=== About this task ===
All entries below must be retyped exactly, though pictures are to be skipped.

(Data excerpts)

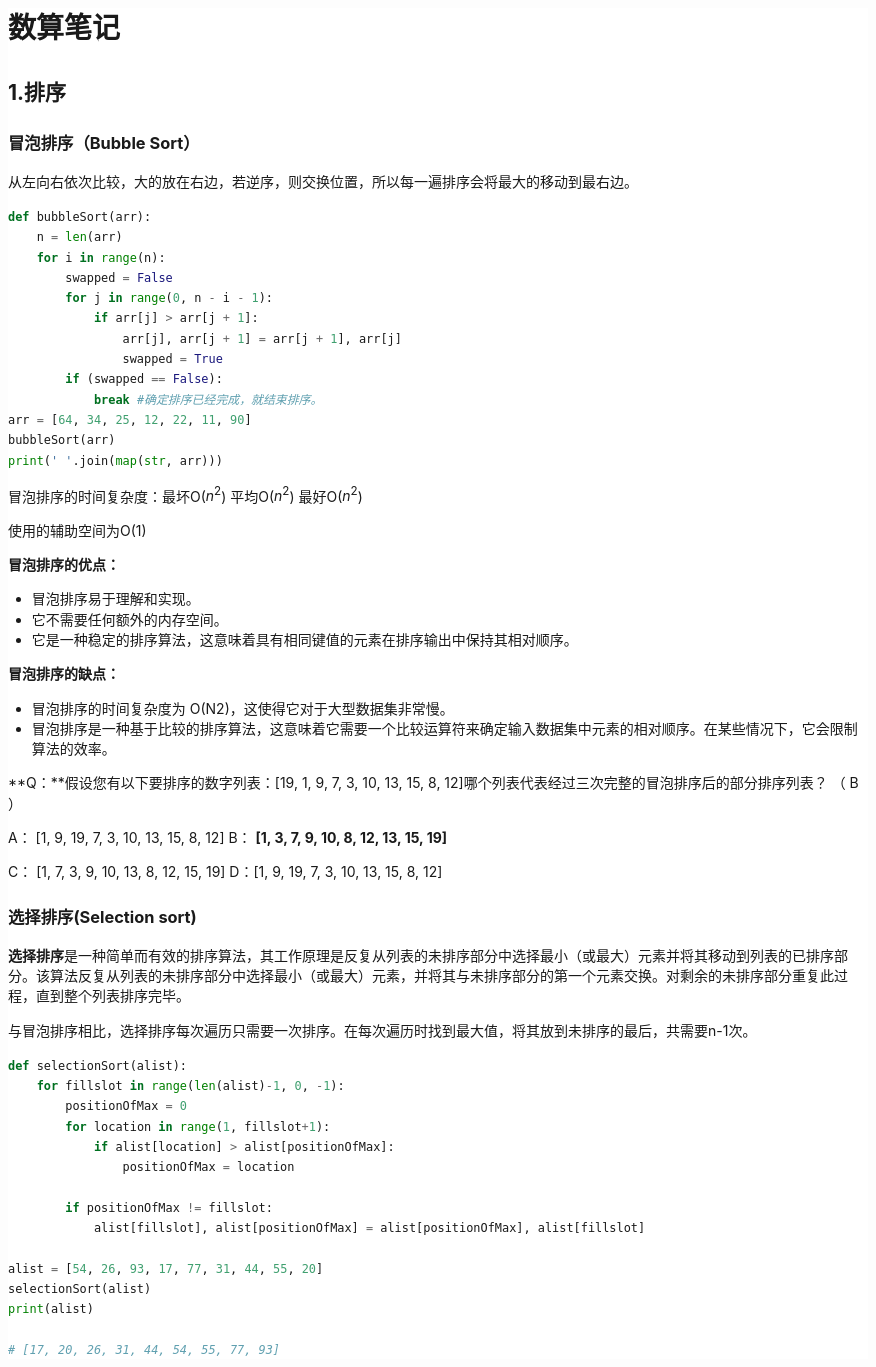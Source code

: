 # 数算笔记

## 1.排序

### 冒泡排序（Bubble Sort）

从左向右依次比较，大的放在右边，若逆序，则交换位置，所以每一遍排序会将最大的移动到最右边。

```python
def bubbleSort(arr):
    n = len(arr)
    for i in range(n):
        swapped = False
        for j in range(0, n - i - 1):
            if arr[j] > arr[j + 1]:
                arr[j], arr[j + 1] = arr[j + 1], arr[j]
                swapped = True
        if (swapped == False):
            break #确定排序已经完成，就结束排序。
arr = [64, 34, 25, 12, 22, 11, 90]
bubbleSort(arr)
print(' '.join(map(str, arr)))
```

冒泡排序的时间复杂度：最坏O($n^2$)  平均O($n^2$)  最好O($n^2$​)

使用的辅助空间为O(1)

**冒泡排序的优点：**

- 冒泡排序易于理解和实现。
- 它不需要任何额外的内存空间。
- 它是一种稳定的排序算法，这意味着具有相同键值的元素在排序输出中保持其相对顺序。

**冒泡排序的缺点：**

- 冒泡排序的时间复杂度为 O(N2)，这使得它对于大型数据集非常慢。
- 冒泡排序是一种基于比较的排序算法，这意味着它需要一个比较运算符来确定输入数据集中元素的相对顺序。在某些情况下，它会限制算法的效率。

**Q：**假设您有以下要排序的数字列表：[19, 1, 9, 7, 3, 10, 13, 15, 8, 12]哪个列表代表经过三次完整的冒泡排序后的部分排序列表？ （ B ）

A： [1, 9, 19, 7, 3, 10, 13, 15, 8, 12] B： **[1, 3, 7, 9, 10, 8, 12, 13, 15, 19]**

C： [1, 7, 3, 9, 10, 13, 8, 12, 15, 19] D：[1, 9, 19, 7, 3, 10, 13, 15, 8, 12]

### 选择排序(Selection sort)

**选择排序**是一种简单而有效的排序算法，其工作原理是反复从列表的未排序部分中选择最小（或最大）元素并将其移动到列表的已排序部分。该算法反复从列表的未排序部分中选择最小（或最大）元素，并将其与未排序部分的第一个元素交换。对剩余的未排序部分重复此过程，直到整个列表排序完毕。

与冒泡排序相比，选择排序每次遍历只需要一次排序。在每次遍历时找到最大值，将其放到未排序的最后，共需要n-1次。

```python
def selectionSort(alist):
    for fillslot in range(len(alist)-1, 0, -1):
        positionOfMax = 0
        for location in range(1, fillslot+1):
            if alist[location] > alist[positionOfMax]:
                positionOfMax = location

        if positionOfMax != fillslot:
            alist[fillslot], alist[positionOfMax] = alist[positionOfMax], alist[fillslot]

alist = [54, 26, 93, 17, 77, 31, 44, 55, 20]
selectionSort(alist)
print(alist)

# [17, 20, 26, 31, 44, 54, 55, 77, 93]
```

=== Answer to the problem ===
Source code

: # 数算笔记

## 1.排序

### 冒泡排序（Bubble Sort）

从左向右依次比较，大的放在右边，若逆序，则交换位置，所以每一遍排序会将最大的移动到最右边。

```python
def bubbleSort(arr):
    n = len(arr)
    for i in range(n):
        swapped = False
        for j in range(0, n - i - 1):
            if arr[j] > arr[j + 1]:
                arr[j], arr[j + 1] = arr[j + 1], arr[j]
                swapped = True
        if (swapped == False):
            break #确定排序已经完成，就结束排序。
arr = [64, 34, 25, 12, 22, 11, 90]
bubbleSort(arr)
print(' '.join(map(str, arr)))
```

冒泡排序的时间复杂度：最坏O($n^2$)  平均O($n^2$)  最好O($n^2$​)

使用的辅助空间为O(1)

**冒泡排序的优点：**

- 冒泡排序易于理解和实现。
- 它不需要任何额外的内存空间。
- 它是一种稳定的排序算法，这意味着具有相同键值的元素在排序输出中保持其相对顺序。

**冒泡排序的缺点：**

- 冒泡排序的时间复杂度为 O(N2)，这使得它对于大型数据集非常慢。
- 冒泡排序是一种基于比较的排序算法，这意味着它需要一个比较运算符来确定输入数据集中元素的相对顺序。在某些情况下，它会限制算法的效率。

**Q：**假设您有以下要排序的数字列表：[19, 1, 9, 7, 3, 10, 13, 15, 8, 12]哪个列表代表经过三次完整的冒泡排序后的部分排序列表？ （ B ）

A： [1, 9, 19, 7, 3, 10, 13, 15, 8, 12] B： **[1, 3, 7, 9, 10, 8, 12, 13, 15, 19]**

C： [1, 7, 3, 9, 10, 13, 8, 12, 15, 19] D：[1, 9, 19, 7, 3, 10, 13, 15, 8, 12]

### 选择排序(Selection sort)

**选择排序**是一种简单而有效的排序算法，其工作原理是反复从列表的未排序部分中选择最小（或最大）元素并将其移动到列表的已排序部分。该算法反复从列表的未排序部分中选择最小（或最大）元素，并将其与未排序部分的第一个元素交换。对剩余的未排序部分重复此过程，直到整个列表排序完毕。

与冒泡排序相比，选择排序每次遍历只需要一次排序。在每次遍历时找到最大值，将其放到未排序的最后，共需要n-1次。

```python
def selectionSort(alist):
    for fillslot in range(len(alist)-1, 0, -1):
        positionOfMax = 0
        for location in range(1, fillslot+1):
            if alist[location] > alist[positionOfMax]:
                positionOfMax = location

        if positionOfMax != fillslot:
            alist[fillslot], alist[positionOfMax] = alist[positionOfMax], alist[fillslot]

alist = [54, 26, 93, 17, 77, 31, 44, 55, 20]
selectionSort(alist)
print(alist)

# [17, 20, 26, 31, 44, 54, 55, 77, 93]
```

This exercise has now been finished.